**** Given entries ****

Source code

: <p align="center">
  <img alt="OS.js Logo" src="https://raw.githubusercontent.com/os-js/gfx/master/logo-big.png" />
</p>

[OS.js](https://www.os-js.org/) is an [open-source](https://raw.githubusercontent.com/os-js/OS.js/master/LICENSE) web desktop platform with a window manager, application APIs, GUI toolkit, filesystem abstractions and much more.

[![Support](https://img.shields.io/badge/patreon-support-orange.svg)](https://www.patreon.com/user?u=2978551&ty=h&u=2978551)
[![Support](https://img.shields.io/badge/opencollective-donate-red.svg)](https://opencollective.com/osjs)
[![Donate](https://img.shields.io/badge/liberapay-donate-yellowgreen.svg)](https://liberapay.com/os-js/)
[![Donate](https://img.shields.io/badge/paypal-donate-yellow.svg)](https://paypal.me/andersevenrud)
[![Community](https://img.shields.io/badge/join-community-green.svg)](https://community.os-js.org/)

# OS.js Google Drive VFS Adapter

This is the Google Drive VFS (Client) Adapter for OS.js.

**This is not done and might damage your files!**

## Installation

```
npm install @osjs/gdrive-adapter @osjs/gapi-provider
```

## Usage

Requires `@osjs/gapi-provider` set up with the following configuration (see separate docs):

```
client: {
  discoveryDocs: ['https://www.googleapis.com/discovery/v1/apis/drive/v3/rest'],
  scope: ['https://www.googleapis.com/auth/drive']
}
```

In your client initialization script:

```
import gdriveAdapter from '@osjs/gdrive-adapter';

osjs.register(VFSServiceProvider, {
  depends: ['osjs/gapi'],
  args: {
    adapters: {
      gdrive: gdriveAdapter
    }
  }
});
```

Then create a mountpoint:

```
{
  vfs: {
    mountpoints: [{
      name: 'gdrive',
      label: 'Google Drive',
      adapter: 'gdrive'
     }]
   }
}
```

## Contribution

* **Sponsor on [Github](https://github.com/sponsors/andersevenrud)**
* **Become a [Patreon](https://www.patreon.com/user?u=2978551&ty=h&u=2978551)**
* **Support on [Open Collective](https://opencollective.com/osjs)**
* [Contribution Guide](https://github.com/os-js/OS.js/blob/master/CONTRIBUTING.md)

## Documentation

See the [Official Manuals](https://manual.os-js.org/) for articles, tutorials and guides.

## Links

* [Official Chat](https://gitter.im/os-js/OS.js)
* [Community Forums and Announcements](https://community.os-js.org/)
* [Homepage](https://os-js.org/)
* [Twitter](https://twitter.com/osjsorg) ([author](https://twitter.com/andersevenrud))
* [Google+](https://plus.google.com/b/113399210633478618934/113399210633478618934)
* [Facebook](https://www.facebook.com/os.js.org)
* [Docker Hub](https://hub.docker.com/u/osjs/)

****

Reproduce only the lines above, starting at the line with "In your client" and ending at the line with "on [Open Collective](https://opencollective.com/osjs)**", exactly as written.

> **Response**:
In your client initialization script:

```
import gdriveAdapter from '@osjs/gdrive-adapter';

osjs.register(VFSServiceProvider, {
  depends: ['osjs/gapi'],
  args: {
    adapters: {
      gdrive: gdriveAdapter
    }
  }
});
```

Then create a mountpoint:

```
{
  vfs: {
    mountpoints: [{
      name: 'gdrive',
      label: 'Google Drive',
      adapter: 'gdrive'
     }]
   }
}
```

## Contribution

* **Sponsor on [Github](https://github.com/sponsors/andersevenrud)**
* **Become a [Patreon](https://www.patreon.com/user?u=2978551&ty=h&u=2978551)**
* **Support on [Open Collective](https://opencollective.com/osjs)**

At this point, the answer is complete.